One of the hurdles aspiring authors need to overcome is the fear of sharing. This fear is linked to a fear of rejection and failure.
What if no one likes our writing? What if readers think our ideas are boring, or our writing is bad? What if they hate our characters (no, not my babies!)
I have wrestled with this fear (and mostly failed to be honest) since my childhood. To be specific, since the 3rd grade. That’s Year 4 to readers in the UK, and somewhere between 8 and 9 years old.
We moved across the country in the middle of 3rd grade, so I was a new kid who transferred into class in the middle of the semester. I didn’t have any friends; I was falling behind in classwork since I missed a few weeks of instruction. I wore weird clothes because what was “in fashion” in my old neighborhood was nothing like the trends at my new school.
It was the year that I decided I wanted bangs… and cut them myself. It did not go well. And my greasy, sweaty childhood forehead made it even worse.
It was also the year that I got glasses. And it was the 90s, so they were the huge (not cute) glasses that covered half my face and made me look like a super nerd way before being a nerd was cool.
There I was, the new kid with crazy bangs and super nerd glasses. My new teacher chose Roald Dahl’s The Witches for our group reading and decided to have students write a supernatural or scary story of our own.
Being a fan of R.L. Stine’s Goosebumps series (wasn’t every child who grew up in the 90s?), and a particular fan of The Werewolf of Fever Swamp, decided that I was going to write about a werewolf.
I was born in Jacksonville, Florida, and we had a house on the edge of a swamp, so I started my life surrounded by a swamp like the one in R.L. Stine’s book, and that may have been what attracted me to it.
Off I went into my own imagination. I wrote far more than the teacher required. If memory serves, the teacher asked for a minimum of three paragraphs; the story just had to have a beginning, middle, and end. I’m pretty sure I wrote between 3 and 5 pages. The teacher was very impressed and I got a fantastic grade.
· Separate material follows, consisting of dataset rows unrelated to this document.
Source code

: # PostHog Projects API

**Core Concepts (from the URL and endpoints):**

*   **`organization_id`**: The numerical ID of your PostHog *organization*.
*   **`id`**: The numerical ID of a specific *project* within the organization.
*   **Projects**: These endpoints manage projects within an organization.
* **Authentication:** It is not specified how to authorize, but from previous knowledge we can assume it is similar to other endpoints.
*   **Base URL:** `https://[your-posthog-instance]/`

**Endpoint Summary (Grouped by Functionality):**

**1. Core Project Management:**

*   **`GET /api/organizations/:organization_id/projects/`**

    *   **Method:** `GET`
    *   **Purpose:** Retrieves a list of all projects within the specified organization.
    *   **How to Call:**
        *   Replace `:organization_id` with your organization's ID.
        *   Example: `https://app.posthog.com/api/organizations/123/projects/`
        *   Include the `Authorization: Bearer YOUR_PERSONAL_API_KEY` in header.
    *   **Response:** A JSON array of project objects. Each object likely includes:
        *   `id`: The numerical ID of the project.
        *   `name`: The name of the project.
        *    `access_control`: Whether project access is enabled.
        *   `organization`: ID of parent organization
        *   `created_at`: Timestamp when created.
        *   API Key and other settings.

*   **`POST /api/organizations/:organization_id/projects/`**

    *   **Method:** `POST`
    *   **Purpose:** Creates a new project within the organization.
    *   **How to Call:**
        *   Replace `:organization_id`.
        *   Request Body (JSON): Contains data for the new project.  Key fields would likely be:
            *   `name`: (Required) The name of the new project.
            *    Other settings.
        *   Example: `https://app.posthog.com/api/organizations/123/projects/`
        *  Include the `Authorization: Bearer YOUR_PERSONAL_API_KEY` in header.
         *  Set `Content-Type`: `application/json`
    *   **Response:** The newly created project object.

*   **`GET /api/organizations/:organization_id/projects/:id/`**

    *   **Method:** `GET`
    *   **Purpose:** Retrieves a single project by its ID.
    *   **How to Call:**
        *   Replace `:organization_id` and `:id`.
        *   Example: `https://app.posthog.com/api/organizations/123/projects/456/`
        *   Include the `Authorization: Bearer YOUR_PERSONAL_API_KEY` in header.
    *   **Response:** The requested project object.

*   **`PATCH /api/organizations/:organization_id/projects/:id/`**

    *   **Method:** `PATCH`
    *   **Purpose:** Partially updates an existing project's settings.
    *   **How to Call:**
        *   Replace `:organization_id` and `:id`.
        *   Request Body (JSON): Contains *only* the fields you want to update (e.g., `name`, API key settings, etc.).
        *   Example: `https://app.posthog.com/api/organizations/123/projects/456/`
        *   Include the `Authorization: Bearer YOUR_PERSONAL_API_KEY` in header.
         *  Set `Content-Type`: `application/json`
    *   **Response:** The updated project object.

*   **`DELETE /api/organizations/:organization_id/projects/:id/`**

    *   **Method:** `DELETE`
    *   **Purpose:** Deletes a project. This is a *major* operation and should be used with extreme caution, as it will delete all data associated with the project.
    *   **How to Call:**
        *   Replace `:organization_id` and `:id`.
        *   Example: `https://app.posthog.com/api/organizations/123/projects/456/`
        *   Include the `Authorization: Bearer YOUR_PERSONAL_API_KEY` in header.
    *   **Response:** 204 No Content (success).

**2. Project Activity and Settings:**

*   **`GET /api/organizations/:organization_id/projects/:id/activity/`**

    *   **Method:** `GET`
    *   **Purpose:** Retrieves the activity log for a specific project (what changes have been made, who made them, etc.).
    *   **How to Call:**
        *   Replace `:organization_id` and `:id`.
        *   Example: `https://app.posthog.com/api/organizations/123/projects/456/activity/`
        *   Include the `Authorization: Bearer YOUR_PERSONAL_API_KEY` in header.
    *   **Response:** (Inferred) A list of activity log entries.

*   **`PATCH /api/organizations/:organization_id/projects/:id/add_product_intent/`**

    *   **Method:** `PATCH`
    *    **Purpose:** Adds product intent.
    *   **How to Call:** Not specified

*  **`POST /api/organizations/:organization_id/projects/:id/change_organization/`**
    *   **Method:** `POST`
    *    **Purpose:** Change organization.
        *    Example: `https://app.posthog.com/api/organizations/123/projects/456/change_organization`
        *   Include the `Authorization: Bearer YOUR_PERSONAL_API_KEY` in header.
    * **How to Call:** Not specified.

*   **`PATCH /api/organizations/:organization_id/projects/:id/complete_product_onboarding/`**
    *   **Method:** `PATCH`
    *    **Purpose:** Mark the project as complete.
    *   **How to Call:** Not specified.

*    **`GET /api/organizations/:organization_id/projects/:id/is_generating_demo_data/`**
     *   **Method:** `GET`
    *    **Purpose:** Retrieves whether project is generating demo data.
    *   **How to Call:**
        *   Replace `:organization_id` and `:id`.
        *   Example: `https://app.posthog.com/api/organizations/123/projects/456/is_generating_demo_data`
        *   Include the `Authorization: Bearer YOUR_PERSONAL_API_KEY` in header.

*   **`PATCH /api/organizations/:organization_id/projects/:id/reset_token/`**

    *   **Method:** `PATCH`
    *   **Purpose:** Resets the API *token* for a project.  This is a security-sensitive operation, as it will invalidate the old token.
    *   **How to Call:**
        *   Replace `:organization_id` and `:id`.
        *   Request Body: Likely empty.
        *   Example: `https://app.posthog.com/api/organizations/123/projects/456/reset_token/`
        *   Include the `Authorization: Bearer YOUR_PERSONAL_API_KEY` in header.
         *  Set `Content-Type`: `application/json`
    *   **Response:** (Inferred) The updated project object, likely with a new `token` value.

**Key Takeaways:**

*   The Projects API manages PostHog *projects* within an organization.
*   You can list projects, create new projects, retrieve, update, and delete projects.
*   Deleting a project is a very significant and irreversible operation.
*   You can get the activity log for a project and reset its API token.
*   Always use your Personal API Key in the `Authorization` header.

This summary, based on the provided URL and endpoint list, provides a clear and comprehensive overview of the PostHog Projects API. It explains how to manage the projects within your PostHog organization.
And she wanted me to take her place one day in the group reading time and read my story to the class. I was so excited. I felt like I was on top of the world. My classmates were going to love my story, I was going to get new friends, and I would be the next R. L. Stine.
You can see where this is headed, right?
Of course, the story was very Mary Sue. The main character was a girl who had just moved to a new house with lots of trees in the yard. She didn’t have very many friends, so instead, she decided she wanted to pursue photography. She climbed out of her bed in the middle of the night and went out into the woods behind her house with a camera in tow, only to find that she wasn’t the only thing in the woods. Dun. Dun. Dunnn.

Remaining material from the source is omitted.